Thursday, 10 September 2015

WOLVES

Image result for the crossing cormac mccarthy



I don’t think I have ever seen a wolf in real life. There are a family of Spanish wolves in Blackpool Zoo but I am not big on zoos so will never see them. I’ve never been to Edinburgh Zoo or the one in Regents Park; the only zoos I can definitely say I have visited are the ones in Kabul, forty years ago and the Safari Park in San Diego, also decades ago. So long in fact that I can barely remember it.

I don’t think I have any particular affection or fondness for wolves. Obviously, they have been persecuted almost to extinction and I am sorry about that but if I were to support an animal charity, and I don’t I can find twenty more important animals worth conserving I think, than a wolf. There is a guy trying to re-introduce them to Scotland I believe but he is meeting tough opposition. Some people however do seem to have an empathy for them; they represent something, wildness, tragic, mysterious perhaps that appeals to their soul. How else really can you explain the misuse of the name wolf in so many works of literature and film. Dances with Wolves isn’t about wolves; Wolf of Wall Street isn’t about wolves. The Grey isn’t about wolves There is a TV Comedy show running at the moment called Raised by Wolves that definitely doesn’t have any wolves in it and recently we watched a stylish French drama called Witnesses which had a wolf in the credit sequence then in the final episode an unexplained appearance of two wolves in a cage which had zilch to do with the plot or narrative arc. Metaphor: but for what? Wildness? Mystery? Tragedy?

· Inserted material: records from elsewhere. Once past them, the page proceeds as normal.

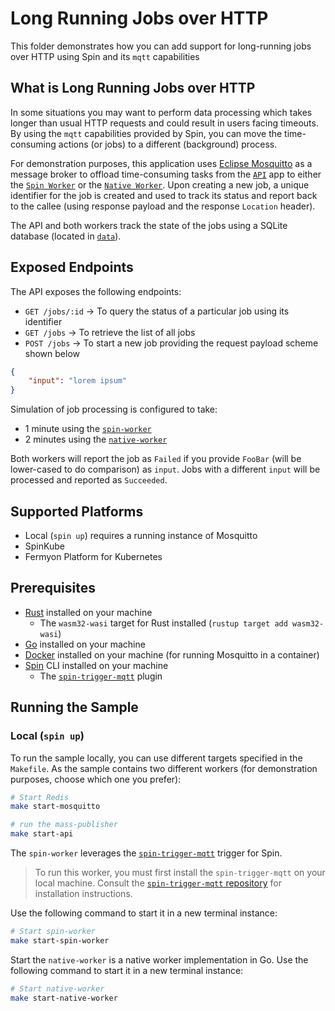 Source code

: # Long Running Jobs over HTTP

This folder demonstrates how you can add support for long-running jobs over HTTP using Spin and its `mqtt` capabilities

## What is Long Running Jobs over HTTP

In some situations you may want to perform data processing which takes longer than usual HTTP requests and could result in users facing timeouts. By using the `mqtt` capabilities provided by Spin, you can move the time-consuming actions (or jobs) to a different (background) process.

For demonstration purposes, this application uses [Eclipse Mosquitto](https://mosquitto.org/) as a message broker to offload time-consuming tasks from the [`API`](./api/) app to either the [`Spin Worker`](./spin-worker/) or the [`Native Worker`](./native-worker/). Upon creating a new job, a unique identifier for the job is created and used to track its status and report back to the callee (using response payload and the response `Location` header).

The API and both workers track the state of the jobs using a SQLite database (located in [`data`](./data/)).

## Exposed Endpoints

The API exposes the following endpoints:

- `GET /jobs/:id` -> To query the status of a particular job using its identifier
- `GET /jobs` -> To retrieve the list of all jobs
- `POST /jobs` -> To start a new job providing the request payload scheme shown below

```json
{
    "input": "lorem ipsum"
}
```
Simulation of job processing is configured to take:

- 1 minute using the [`spin-worker`](./spin-worker/) 
- 2 minutes using the [`native-worker`](./native-worker/)

Both workers will report the job as `Failed` if you provide `FooBar` (will be lower-cased to do comparison) as `input`. Jobs with a different `input` will be processed and reported as `Succeeded`.

## Supported Platforms

- Local (`spin up`) requires a running instance of Mosquitto
- SpinKube
- Fermyon Platform for Kubernetes

## Prerequisites

- [Rust](https://www.rust-lang.org/) installed on your machine
  - The `wasm32-wasi` target for Rust installed (`rustup target add wasm32-wasi`)
- [Go](https://go.dev/) installed on your machine
- [Docker](https://docker.com) installed on your machine (for running Mosquitto in a container)
- [Spin](https://developer.fermyon.com/spin/v2/index) CLI installed on your machine
  - The [`spin-trigger-mqtt`](https://github.com/spinkube/spin-trigger-mqtt) plugin  

## Running the Sample

### Local (`spin up`)

To run the sample locally, you can use different targets specified in the `Makefile`. As the sample contains two different workers (for demonstration purposes, choose which one you prefer):

```bash
# Start Redis
make start-mosquitto

# run the mass-publisher
make start-api
```

The `spin-worker` leverages the [`spin-trigger-mqtt`](https://github.com/spinkube/spin-trigger-mqtt) trigger for Spin. 

> To run this worker, you must first install the `spin-trigger-mqtt` on your local machine. Consult the [`spin-trigger-mqtt` repository](https://github.com/spinkube/spin-trigger-mqtt) for installation instructions.

Use the following command to start it in a new terminal instance:

```bash
# Start spin-worker
make start-spin-worker
```

Start the `native-worker` is a native worker implementation in Go. Use the following command to start it in a new terminal instance:

```bash
# Start native-worker
make start-native-worker
```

I have just finished a book called Tell the Wolves I’m Home [Carol Rifka Brunt]with many rave reviews on Amazon that has absolutely nothing to do with wolves and indeed I saw that it was the debut novel of an author with endless credits at the back and thanks to the entire staff at Picador and Pan and unworthy though the thought may be but I felt that some New York editor somewhere said, ‘We gotta have the word Wolf in the title to catch attention; people love wolf stories’. So they did. And for much the same reason they stuck a wolf in the opening credits of Witnesses and Raised by Wolves.

Tell the Wolves I’m Home I had to force myself to finish; all 350-pages. Not aimed at me, more for the Rainbow Rowell reader.

Best wolf story ever is Cormac McCarthy’s The Crossing, of course. I’ve read it at least twice.